Daily torpor in the Djungarian hamster (Phodopus sungorus) is orchestrated by the suprachiasmatic nucleus: evidence from immediate early gene mapping and nucleus-specific sequencing
摘要
Spontaneous daily torpor in the Djungarian hamster is a precisely timed energy-saving strategy that occurs in winter to withstand challenging conditions. It features a transient but pronounced decrease in metabolic rate, body temperature and other physiological parameters. The hypothalamus is thought to remain active to coordinate torpor, but there is limited data with sufficient anatomical resolution to identify nucleus-specific regulatory mechanisms. This study sought to pinpoint hypothalamic regions involved in torpor control and characterize their transcriptional activity using nucleus-specific RNA sequencing. Hamsters were acclimated to short photoperiod and sampled at defined torpor phases (entry, nadir, arousal, post-torpor) and matched times on a torpor-free day. To identify transcriptionally active regions, radioactive in situ hybridization of c-Fos was performed. Among all examined nuclei, only the suprachiasmatic nucleus (SCN), the master circadian clock, showed increased c-Fos expression during torpor nadir and arousal compared with time-matched normotherms. To assess functional involvement, SCN and paraventricular nucleus (PVN) as key SCN output target, were isolated via laser-capture microdissection from additional animals during torpor entry and arousal for mRNA sequencing.
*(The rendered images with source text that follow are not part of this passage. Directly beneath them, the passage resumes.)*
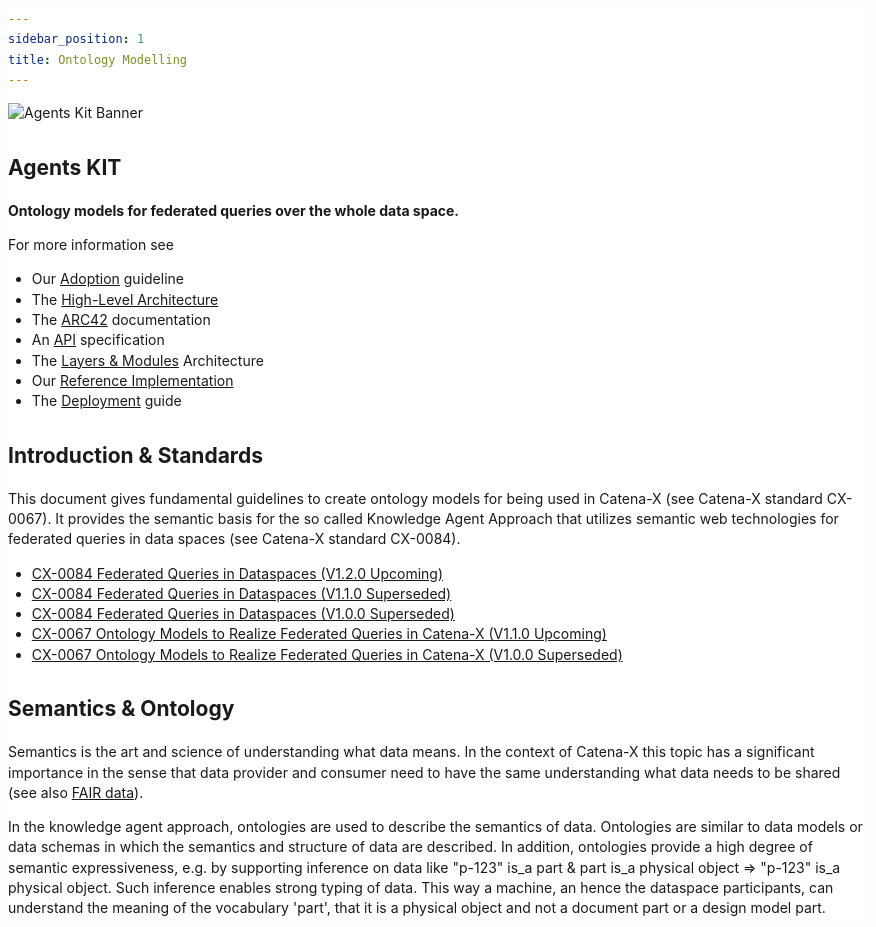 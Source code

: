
 ```yaml
---
sidebar_position: 1
title: Ontology Modelling
---
```



![Agents Kit Banner](/img/knowledge-agents/AgentsKit-Icon.png)

## Agents KIT

**Ontology models for federated queries over the whole data space.**

For more information see

* Our [Adoption](../adoption-view/intro) guideline
* The [High-Level Architecture](architecture)
* The [ARC42](Arc42) documentation
* An [API](api) specification
* The [Layers & Modules](modules) Architecture
* Our [Reference Implementation](reference)
* The [Deployment](../operation-view/deployment) guide

## Introduction & Standards

This document gives fundamental guidelines to create ontology models for being used in Catena-X (see Catena-X standard CX-0067). It provides the semantic basis for the so called Knowledge Agent Approach that utilizes semantic web technologies for federated queries in data spaces (see Catena-X standard CX-0084).

* [CX-0084 Federated Queries in Dataspaces (V1.2.0 Upcoming)](https://catena-x.net/de/standard-library)
* [CX-0084 Federated Queries in Dataspaces (V1.1.0 Superseded)](https://catena-x.net/fileadmin/user_upload/Standard-Bibliothek/Update_Januar_2024/CX-0084-FederatedQueriesInDataSpaces-v1.1.0.pdf)
* [CX-0084 Federated Queries in Dataspaces (V1.0.0 Superseded)](https://catena-x.net/fileadmin/user_upload/Standard-Bibliothek/Update_September_2023/CX-0084-FederatedQueriesInDataSpaces-v1.0.0.pdf)
* [CX-0067 Ontology Models to Realize Federated Queries in Catena-X  (V1.1.0 Upcoming)](https://catena-x.net/de/standard-library)
* [CX-0067 Ontology Models to Realize Federated Queries in Catena-X  (V1.0.0 Superseded)](https://catena-x.net/fileadmin/user_upload/Standard-Bibliothek/Update_Januar_2024/CX-0067-OntologyModelsinCatenaX-v1.0.0.pdf)

## Semantics & Ontology

Semantics is the art and science of understanding what data means. In the context of Catena-X this topic has a significant importance in the sense that data provider and consumer need to have the same understanding what data needs to be shared (see also [FAIR data](https://en.wikipedia.org/wiki/FAIR_data)).

In the knowledge agent approach, ontologies are used to describe the semantics of data. Ontologies are similar to data models or data schemas in which the semantics and structure of data are described. In addition, ontologies provide a high degree of semantic expressiveness, e.g. by supporting inference on data like "p-123" is_a part & part is_a physical object => "p-123" is_a physical object. Such inference enables strong typing of data. This way a machine, an hence the dataspace participants, can understand the meaning of the vocabulary 'part', that it is a physical object and not a document part or a design model part.
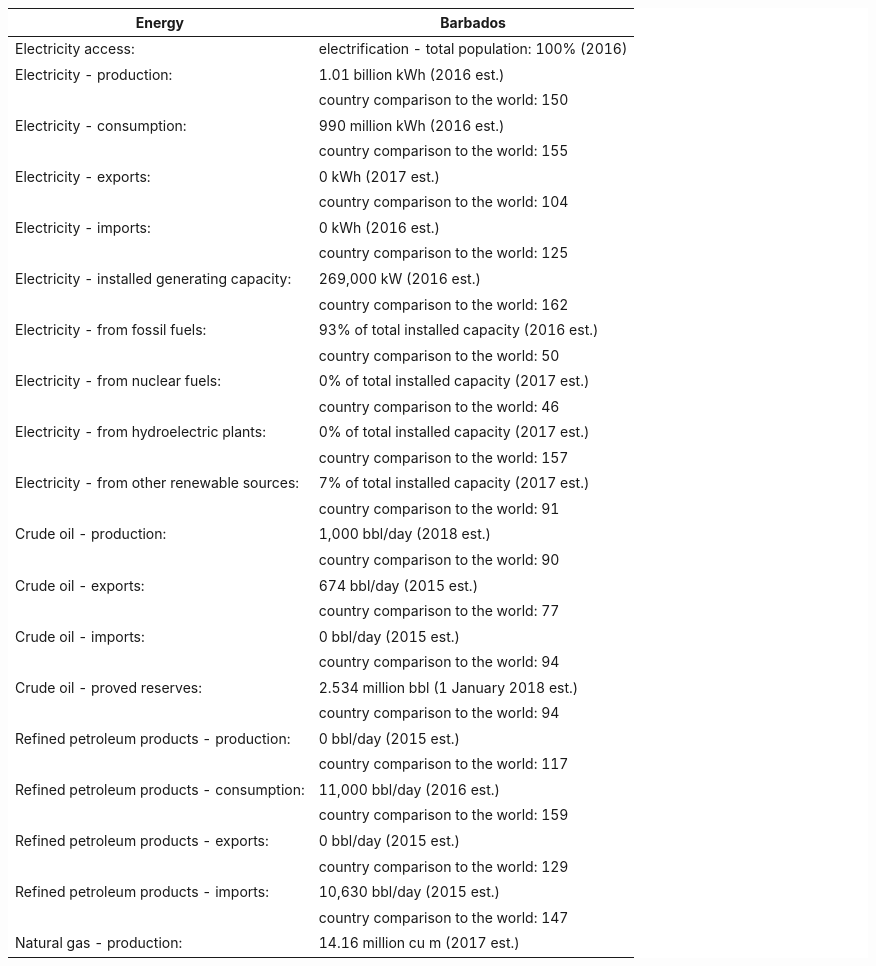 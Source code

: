 | Energy | Barbados |
| --- | --- |
| Electricity access: | electrification - total population: 100% (2016) |
| Electricity - production: | 1.01 billion kWh (2016 est.) |
| | country comparison to the world: 150 |
| Electricity - consumption: | 990 million kWh (2016 est.) |
| | country comparison to the world: 155 |
| Electricity - exports: | 0 kWh (2017 est.) |
| | country comparison to the world: 104 |
| Electricity - imports: | 0 kWh (2016 est.) |
| | country comparison to the world: 125 |
| Electricity - installed generating capacity: | 269,000 kW (2016 est.) |
| | country comparison to the world: 162 |
| Electricity - from fossil fuels: | 93% of total installed capacity (2016 est.) |
| | country comparison to the world: 50 |
| Electricity - from nuclear fuels: | 0% of total installed capacity (2017 est.) |
| | country comparison to the world: 46 |
| Electricity - from hydroelectric plants: | 0% of total installed capacity (2017 est.) |
| | country comparison to the world: 157 |
| Electricity - from other renewable sources: | 7% of total installed capacity (2017 est.) |
| | country comparison to the world: 91 |
| Crude oil - production: | 1,000 bbl/day (2018 est.) |
| | country comparison to the world: 90 |
| Crude oil - exports: | 674 bbl/day (2015 est.) |
| | country comparison to the world: 77 |
| Crude oil - imports: | 0 bbl/day (2015 est.) |
| | country comparison to the world: 94 |
| Crude oil - proved reserves: | 2.534 million bbl (1 January 2018 est.) |
| | country comparison to the world: 94 |
| Refined petroleum products - production: | 0 bbl/day (2015 est.) |
| | country comparison to the world: 117 |
| Refined petroleum products - consumption: | 11,000 bbl/day (2016 est.) |
| | country comparison to the world: 159 |
| Refined petroleum products - exports: | 0 bbl/day (2015 est.) |
| | country comparison to the world: 129 |
| Refined petroleum products - imports: | 10,630 bbl/day (2015 est.) |
| | country comparison to the world: 147 |
| Natural gas - production: | 14.16 million cu m (2017 est.) | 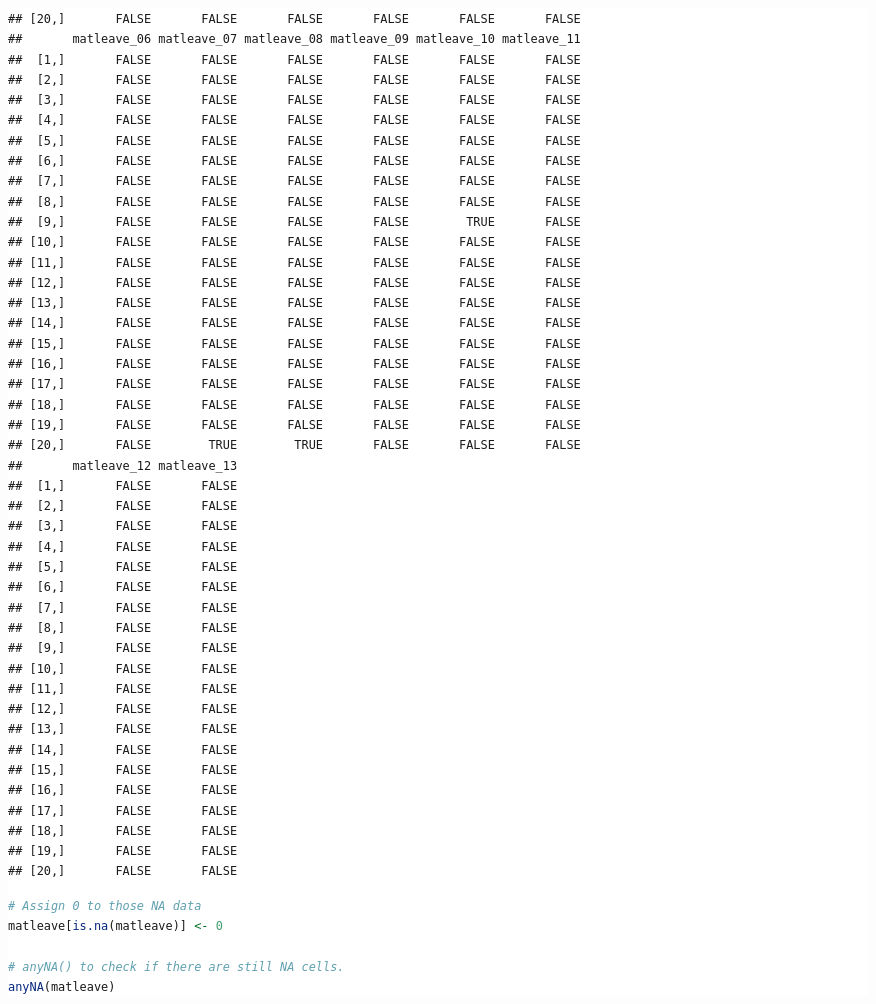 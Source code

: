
 ```{.output}
## [20,]       FALSE       FALSE       FALSE       FALSE       FALSE       FALSE
##       matleave_06 matleave_07 matleave_08 matleave_09 matleave_10 matleave_11
##  [1,]       FALSE       FALSE       FALSE       FALSE       FALSE       FALSE
##  [2,]       FALSE       FALSE       FALSE       FALSE       FALSE       FALSE
##  [3,]       FALSE       FALSE       FALSE       FALSE       FALSE       FALSE
##  [4,]       FALSE       FALSE       FALSE       FALSE       FALSE       FALSE
##  [5,]       FALSE       FALSE       FALSE       FALSE       FALSE       FALSE
##  [6,]       FALSE       FALSE       FALSE       FALSE       FALSE       FALSE
##  [7,]       FALSE       FALSE       FALSE       FALSE       FALSE       FALSE
##  [8,]       FALSE       FALSE       FALSE       FALSE       FALSE       FALSE
##  [9,]       FALSE       FALSE       FALSE       FALSE        TRUE       FALSE
## [10,]       FALSE       FALSE       FALSE       FALSE       FALSE       FALSE
## [11,]       FALSE       FALSE       FALSE       FALSE       FALSE       FALSE
## [12,]       FALSE       FALSE       FALSE       FALSE       FALSE       FALSE
## [13,]       FALSE       FALSE       FALSE       FALSE       FALSE       FALSE
## [14,]       FALSE       FALSE       FALSE       FALSE       FALSE       FALSE
## [15,]       FALSE       FALSE       FALSE       FALSE       FALSE       FALSE
## [16,]       FALSE       FALSE       FALSE       FALSE       FALSE       FALSE
## [17,]       FALSE       FALSE       FALSE       FALSE       FALSE       FALSE
## [18,]       FALSE       FALSE       FALSE       FALSE       FALSE       FALSE
## [19,]       FALSE       FALSE       FALSE       FALSE       FALSE       FALSE
## [20,]       FALSE        TRUE        TRUE       FALSE       FALSE       FALSE
##       matleave_12 matleave_13
##  [1,]       FALSE       FALSE
##  [2,]       FALSE       FALSE
##  [3,]       FALSE       FALSE
##  [4,]       FALSE       FALSE
##  [5,]       FALSE       FALSE
##  [6,]       FALSE       FALSE
##  [7,]       FALSE       FALSE
##  [8,]       FALSE       FALSE
##  [9,]       FALSE       FALSE
## [10,]       FALSE       FALSE
## [11,]       FALSE       FALSE
## [12,]       FALSE       FALSE
## [13,]       FALSE       FALSE
## [14,]       FALSE       FALSE
## [15,]       FALSE       FALSE
## [16,]       FALSE       FALSE
## [17,]       FALSE       FALSE
## [18,]       FALSE       FALSE
## [19,]       FALSE       FALSE
## [20,]       FALSE       FALSE
```

```r
# Assign 0 to those NA data
matleave[is.na(matleave)] <- 0

# anyNA() to check if there are still NA cells.
anyNA(matleave)
```
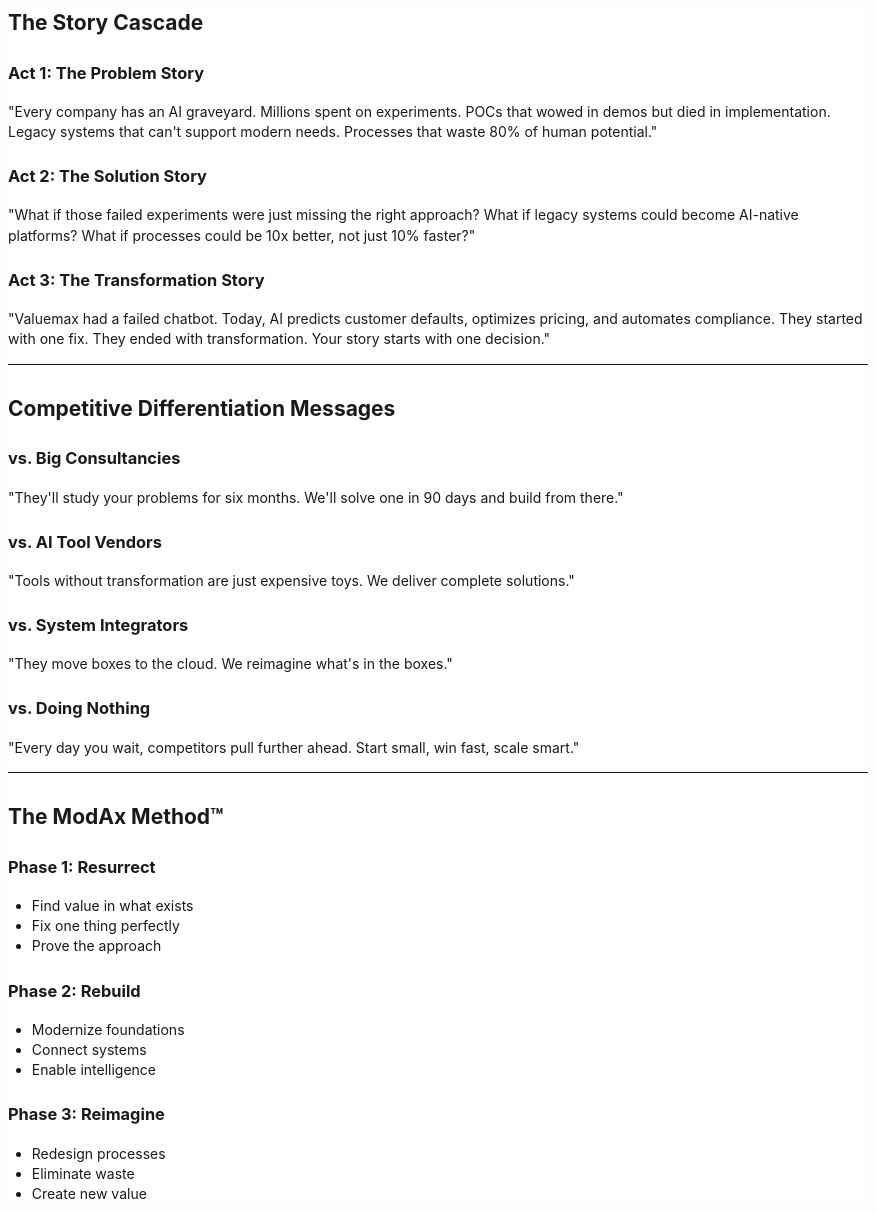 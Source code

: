 ## The Story Cascade

### Act 1: The Problem Story
"Every company has an AI graveyard. Millions spent on experiments. POCs that wowed in demos but died in implementation. Legacy systems that can't support modern needs. Processes that waste 80% of human potential."

### Act 2: The Solution Story
"What if those failed experiments were just missing the right approach? What if legacy systems could become AI-native platforms? What if processes could be 10x better, not just 10% faster?"

### Act 3: The Transformation Story
"Valuemax had a failed chatbot. Today, AI predicts customer defaults, optimizes pricing, and automates compliance. They started with one fix. They ended with transformation. Your story starts with one decision."

---

## Competitive Differentiation Messages

### vs. Big Consultancies
"They'll study your problems for six months. We'll solve one in 90 days and build from there."

### vs. AI Tool Vendors
"Tools without transformation are just expensive toys. We deliver complete solutions."

### vs. System Integrators
"They move boxes to the cloud. We reimagine what's in the boxes."

### vs. Doing Nothing
"Every day you wait, competitors pull further ahead. Start small, win fast, scale smart."

---

## The ModAx Method™

### Phase 1: Resurrect
- Find value in what exists
- Fix one thing perfectly
- Prove the approach

### Phase 2: Rebuild
- Modernize foundations
- Connect systems
- Enable intelligence

### Phase 3: Reimagine
- Redesign processes
- Eliminate waste
- Create new value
The SCN displayed robust, torpor-specific transcriptional regulation, underscoring its central role in timing daily torpor. The PVN showed fewer but potentially meaningful alterations, including altered expression of aromatase. Enhanced mitochondrial and clock gene activity in the SCN suggests preserved function during hypometabolism, while phase-dependent transcriptional suppression in both nuclei reflects distinct entry–arousal dynamics. Together, these results identify the SCN as a primary coordinator of torpor, with SCN–PVN signalling highlighted as a key pathway for future investigation.